Canto Primeiro  [A Maria Gabriela LLansol]

O barulho de vidro espatifado foi como um murro em seu peito. Segurou-se na poltrona. As letras se embaralharam no papel, a leitura escapuliu do colo.
Branca tinha horror a vidro partido, a estilhaços. Foi à cozinha. Nenhum copo ou prato quebrados. Olhou pela janela... Nada, tudo na mais santa paz. Retomou os papéis.
Não tinha senão folhas com trechos de diferentes livros daquela autora por quem se apaixonara em dezembro de 2007. Releu:

“Abel sentou-se no chão.

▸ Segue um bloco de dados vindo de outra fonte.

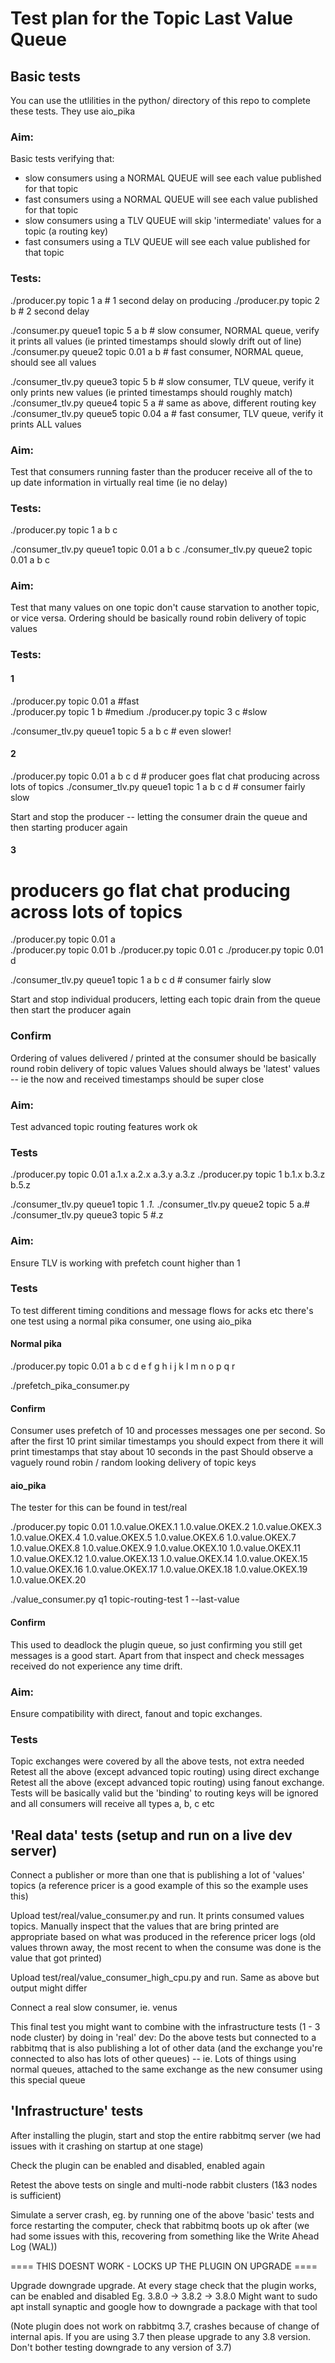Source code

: # Test plan for the Topic Last Value Queue 


## Basic tests
You can use the utlilities in the python/ directory of this repo to complete these tests. They use aio_pika

### Aim:

Basic tests verifying that:

- slow consumers using a NORMAL QUEUE will see each value published for that topic
- fast consumers using a NORMAL QUEUE will see each value published for that topic
- slow consumers using a TLV QUEUE will skip 'intermediate' values for a topic (a routing key)
- fast consumers using a TLV QUEUE will see each value published for that topic

### Tests:

./producer.py topic 1 a  # 1 second delay on producing
./producer.py topic 2 b  # 2 second delay

./consumer.py queue1 topic 5 a b         # slow consumer, NORMAL queue, verify it prints all values (ie printed timestamps should slowly drift out of line)
./consumer.py queue2 topic 0.01 a b      # fast consumer, NORMAL queue, should see all values

./consumer_tlv.py queue3 topic 5 b     # slow consumer, TLV queue, verify it only prints new values (ie printed timestamps should roughly match)
./consumer_tlv.py queue4 topic 5 a     # same as above, different routing key
./consumer_tlv.py queue5 topic 0.04 a  # fast consumer, TLV queue, verify it prints ALL values


### Aim:

Test that consumers running faster than the producer receive all of the to up date information in virtually real time (ie no delay)

### Tests:

./producer.py topic 1 a b c     

./consumer_tlv.py queue1 topic 0.01 a b c
./consumer_tlv.py queue2 topic 0.01 a b c



### Aim:

Test that many values on one topic don't cause starvation to another topic, or vice versa. Ordering should be basically round robin delivery of topic values 

### Tests:

#### 1
./producer.py topic 0.01 a      #fast  
./producer.py topic 1 b      #medium
./producer.py topic 3 c      #slow

./consumer_tlv.py queue1 topic 5 a b c  # even slower!


#### 2

./producer.py topic 0.01 a b c d   # producer goes flat chat producing across lots of topics
./consumer_tlv.py queue1 topic 1 a b c d  # consumer fairly slow

Start and stop the producer -- letting the consumer drain the queue and then starting producer again


#### 3

 # producers go flat chat producing across lots of topics
./producer.py topic 0.01 a        
./producer.py topic 0.01 b
./producer.py topic 0.01 c
./producer.py topic 0.01 d

./consumer_tlv.py queue1 topic 1 a b c d  # consumer fairly slow

Start and stop individual producers, letting each topic drain from the queue then start the producer again


### Confirm
Ordering of values delivered / printed at the consumer should be basically round robin delivery of topic values
Values should always be 'latest' values -- ie the now and received timestamps should be super close



### Aim:

Test advanced topic routing features work ok


### Tests

./producer.py topic 0.01 a.1.x a.2.x a.3.y a.3.z 
./producer.py topic 1 b.1.x b.3.z b.5.z

./consumer_tlv.py queue1 topic 1 *.1.* 
./consumer_tlv.py queue2 topic 5 a.# 
./consumer_tlv.py queue3 topic 5 \#.z



### Aim:

Ensure TLV is working with prefetch count higher than 1


### Tests

To test different timing conditions and message flows for acks etc there's one test using a normal pika consumer, one using aio_pika

#### Normal pika

./producer.py topic 0.01 a b c d e f g h i j k l m n o p q r

./prefetch_pika_consumer.py

#### Confirm

Consumer uses prefetch of 10 and processes messages one per second. So after the first 10 print similar timestamps you should expect from there it will print timestamps that stay about 10 seconds in the past
Should observe a vaguely round robin / random looking delivery of topic keys


#### aio_pika

The tester for this can be found in test/real

./producer.py topic 0.01 1.0.value.OKEX.1 1.0.value.OKEX.2 1.0.value.OKEX.3 1.0.value.OKEX.4 1.0.value.OKEX.5 1.0.value.OKEX.6 1.0.value.OKEX.7 1.0.value.OKEX.8 1.0.value.OKEX.9 1.0.value.OKEX.10 1.0.value.OKEX.11 1.0.value.OKEX.12 1.0.value.OKEX.13 1.0.value.OKEX.14 1.0.value.OKEX.15 1.0.value.OKEX.16 1.0.value.OKEX.17 1.0.value.OKEX.18 1.0.value.OKEX.19 1.0.value.OKEX.20

./value_consumer.py q1 topic-routing-test 1 --last-value


#### Confirm

This used to deadlock the plugin queue, so just confirming you still get messages is a good start. Apart from that inspect and check messages received do not experience any time drift.


### Aim:

Ensure compatibility with direct, fanout and topic exchanges. 

### Tests

Topic exchanges were covered by all the above tests, not extra needed
Retest all the above (except advanced topic routing) using direct exchange
Retest all the above (except advanced topic routing) using fanout exchange. Tests will be basically valid but the 'binding' to routing keys will be ignored and all consumers will receive all types a, b, c etc



## 'Real data' tests (setup and run on a live dev server)
Connect a publisher or more than one that is publishing a lot of 'values' topics (a reference pricer is a good example of this so the example uses this)

Upload test/real/value_consumer.py and run. It prints consumed values topics. Manually inspect that the values that are bring printed are appropriate based on what was produced in the reference pricer logs (old values thrown away, the most recent to when the consume was done is the value that got printed)

Upload test/real/value_consumer_high_cpu.py and run. Same as above but output might differ


Connect a real slow consumer, ie. venus


This final test you might want to combine with the infrastructure tests (1 - 3 node cluster) by doing in 'real' dev:
Do the above tests but connected to a rabbitmq that is also publishing a lot of other data (and the exchange you're connected to also has lots of other queues) -- ie. Lots of things using normal queues, attached to the same exchange as the new consumer using this special queue


## 'Infrastructure' tests

After installing the plugin, start and stop the entire rabbitmq server (we had issues with it crashing on startup at one stage)

Check the plugin can be enabled and disabled, enabled again

Retest the above tests on single and multi-node rabbit clusters (1&3 nodes is sufficient)

Simulate a server crash, eg. by running one of the above 'basic' tests and force restarting the computer, check that rabbitmq boots up ok after (we had some issues with this, recovering from something like the Write Ahead Log (WAL))


==== THIS DOESNT WORK - LOCKS UP THE PLUGIN ON UPGRADE ====

Upgrade downgrade upgrade. At every stage check that the plugin works, can be enabled and disabled
Eg. 3.8.0 -> 3.8.2 -> 3.8.0
Might want to sudo apt install synaptic and google how to downgrade a package with that tool

(Note plugin does not work on rabbitmq 3.7, crashes because of change of internal apis. If you are using 3.7 then please upgrade to any 3.8 version. Don't bother testing downgrade to any version of 3.7)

Via Sara de perfil, debruçada sobre o alguidar em que a brancura dos pratos purificava a água suja.
- Sara, tudo o que existe faz aumentar a luz.
- Como?
- Metes as mãos na água ela sobe no alguidar. Metes nesta casa uma cama, um armário e a luz também tem de aumentar. Tem de ir para algum sítio a luz que já não está no lugar da cama e do armário.
- Mas não é assim?
- Não. Pensei isto de manhã, enquanto guiava a camioneta.
Sara sentou-se também no chão, em frente de Abel. Os seus pés não tinham meias, nem sapatos.
As palavras "Sara, tudo o que existe faz aumentar a luz", " Metes nesta casa uma cama, um armário e a luz também tem de aumentar", eram o vidro que desunia os corpos de Sara e Abel. [2]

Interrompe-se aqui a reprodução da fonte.